Texto por Tania Bo y fotografía por Kostis Fokas

A mí siempre me había gustado ir a la escuela. Dice mi mamá que mi primer día de clases en el kinder entré feliz a conocer de qué se trataba aquello y la que se quedó con el corazón apachurrado en la puerta fue ella. No faltaba casi nunca, a menos que en verdad me sintiera muy enfermo. Cuando iba en quinto de primaria, me dio influenza y contagié a toda mi clase porque estar con fiebre, dolor de cabeza y escurrir mocos sin parar no me parecían razones suficientes para faltar en martes y perderme de mi clase favorita, la de literatura. La escuela tuvo que tomar algunas medidas para evitar que se contagiara toda la primaria. 

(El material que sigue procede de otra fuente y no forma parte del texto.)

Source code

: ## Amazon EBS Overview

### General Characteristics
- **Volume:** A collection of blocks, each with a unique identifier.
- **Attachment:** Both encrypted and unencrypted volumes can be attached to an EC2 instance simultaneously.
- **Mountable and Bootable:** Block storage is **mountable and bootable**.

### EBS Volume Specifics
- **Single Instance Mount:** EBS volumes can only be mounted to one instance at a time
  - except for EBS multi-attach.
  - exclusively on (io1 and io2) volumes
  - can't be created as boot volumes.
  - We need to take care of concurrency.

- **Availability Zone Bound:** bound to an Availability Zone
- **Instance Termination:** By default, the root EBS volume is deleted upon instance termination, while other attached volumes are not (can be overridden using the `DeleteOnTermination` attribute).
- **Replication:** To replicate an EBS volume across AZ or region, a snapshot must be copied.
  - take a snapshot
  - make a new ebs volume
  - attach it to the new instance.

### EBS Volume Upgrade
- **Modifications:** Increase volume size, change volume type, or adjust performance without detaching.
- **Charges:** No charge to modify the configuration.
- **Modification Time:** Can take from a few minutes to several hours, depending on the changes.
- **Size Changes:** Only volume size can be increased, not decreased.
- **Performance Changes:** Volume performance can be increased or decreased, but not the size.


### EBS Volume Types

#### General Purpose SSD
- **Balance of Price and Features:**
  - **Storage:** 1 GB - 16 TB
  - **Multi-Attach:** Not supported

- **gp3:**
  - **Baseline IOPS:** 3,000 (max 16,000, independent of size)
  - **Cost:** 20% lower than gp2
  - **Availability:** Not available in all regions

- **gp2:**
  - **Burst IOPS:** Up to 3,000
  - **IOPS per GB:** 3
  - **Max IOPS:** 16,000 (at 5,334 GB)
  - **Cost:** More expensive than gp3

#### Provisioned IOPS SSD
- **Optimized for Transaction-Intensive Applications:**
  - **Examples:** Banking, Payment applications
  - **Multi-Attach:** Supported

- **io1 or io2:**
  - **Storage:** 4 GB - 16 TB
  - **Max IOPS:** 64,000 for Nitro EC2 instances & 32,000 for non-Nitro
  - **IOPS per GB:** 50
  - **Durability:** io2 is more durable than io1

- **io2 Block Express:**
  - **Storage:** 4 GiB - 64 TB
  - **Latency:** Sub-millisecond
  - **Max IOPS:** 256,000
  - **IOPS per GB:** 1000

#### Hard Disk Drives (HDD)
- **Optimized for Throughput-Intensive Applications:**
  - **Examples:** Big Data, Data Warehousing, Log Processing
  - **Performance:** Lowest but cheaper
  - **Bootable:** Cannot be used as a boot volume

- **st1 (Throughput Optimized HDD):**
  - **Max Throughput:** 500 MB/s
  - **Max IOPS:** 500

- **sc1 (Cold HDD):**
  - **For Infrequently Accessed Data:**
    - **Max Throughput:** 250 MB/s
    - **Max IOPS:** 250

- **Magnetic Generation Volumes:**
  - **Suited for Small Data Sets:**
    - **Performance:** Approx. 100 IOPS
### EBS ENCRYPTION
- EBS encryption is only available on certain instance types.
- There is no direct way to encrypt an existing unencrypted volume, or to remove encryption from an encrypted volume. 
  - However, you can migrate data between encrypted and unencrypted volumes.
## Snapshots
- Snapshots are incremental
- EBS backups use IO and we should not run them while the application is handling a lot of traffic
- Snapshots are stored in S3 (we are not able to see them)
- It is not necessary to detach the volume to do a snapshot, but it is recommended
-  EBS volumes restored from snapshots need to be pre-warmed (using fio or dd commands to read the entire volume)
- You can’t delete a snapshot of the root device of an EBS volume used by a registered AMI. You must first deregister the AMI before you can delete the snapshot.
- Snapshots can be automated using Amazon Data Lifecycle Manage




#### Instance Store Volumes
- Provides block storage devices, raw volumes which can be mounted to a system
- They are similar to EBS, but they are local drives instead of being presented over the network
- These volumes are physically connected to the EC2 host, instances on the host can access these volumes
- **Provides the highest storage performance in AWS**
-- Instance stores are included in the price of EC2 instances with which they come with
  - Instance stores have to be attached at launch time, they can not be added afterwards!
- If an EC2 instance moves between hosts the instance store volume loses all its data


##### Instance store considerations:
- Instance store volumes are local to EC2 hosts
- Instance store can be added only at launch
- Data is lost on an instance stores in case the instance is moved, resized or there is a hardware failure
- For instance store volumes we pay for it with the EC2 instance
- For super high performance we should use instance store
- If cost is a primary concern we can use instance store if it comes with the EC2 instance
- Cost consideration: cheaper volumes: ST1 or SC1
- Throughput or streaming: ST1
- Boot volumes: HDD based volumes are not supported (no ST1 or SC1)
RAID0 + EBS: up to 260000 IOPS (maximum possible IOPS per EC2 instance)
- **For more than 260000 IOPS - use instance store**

Es por eso que, cuando iba en primero de secundaria, me pareció absurdo que mis padres decidieran hacer un viaje familiar para festejar su aniversario de bodas en Los Cabos. Para empezar, ni mi hermana pequeña ni yo formábamos parte de ese festejo, y por más que les expuse que mi brillante trayectoria escolar con una estela de dieces limpios en mi boleta requería de esfuerzo y de constancia, ellos se empecinaron en minimizar lo mucho que afectaría faltar dos días de clases. Sabía que no les interesaría saber que mi mayor preocupación era perderme un día de juegos, de comer el lunch con mis amigas en el recreo y de ver a Mario jugando básquetbol. Qué tal si esos días tocaba ver película y, por suerte, me tocaba sentarme junto a él. Qué tal si dejaban un proyecto en equipos y me tocaba hacer el trabajo con él, perdiéndome de conocer su casa, de ver si nos gustaba algo y por fin podía hablarle más y ser amigos.

El plan del viaje a la playa continuó y tuve que despedirme de mis amigas el miércoles a la salida. “Nos vemos el lunes, Diego, te pasamos los apuntes, te contamos todo lo que pase, y te saludamos a Mario”, me dijeron. “Están locas, no le digan nada que no quiero espantarlo. Nos vemos el lunes”, y me fui.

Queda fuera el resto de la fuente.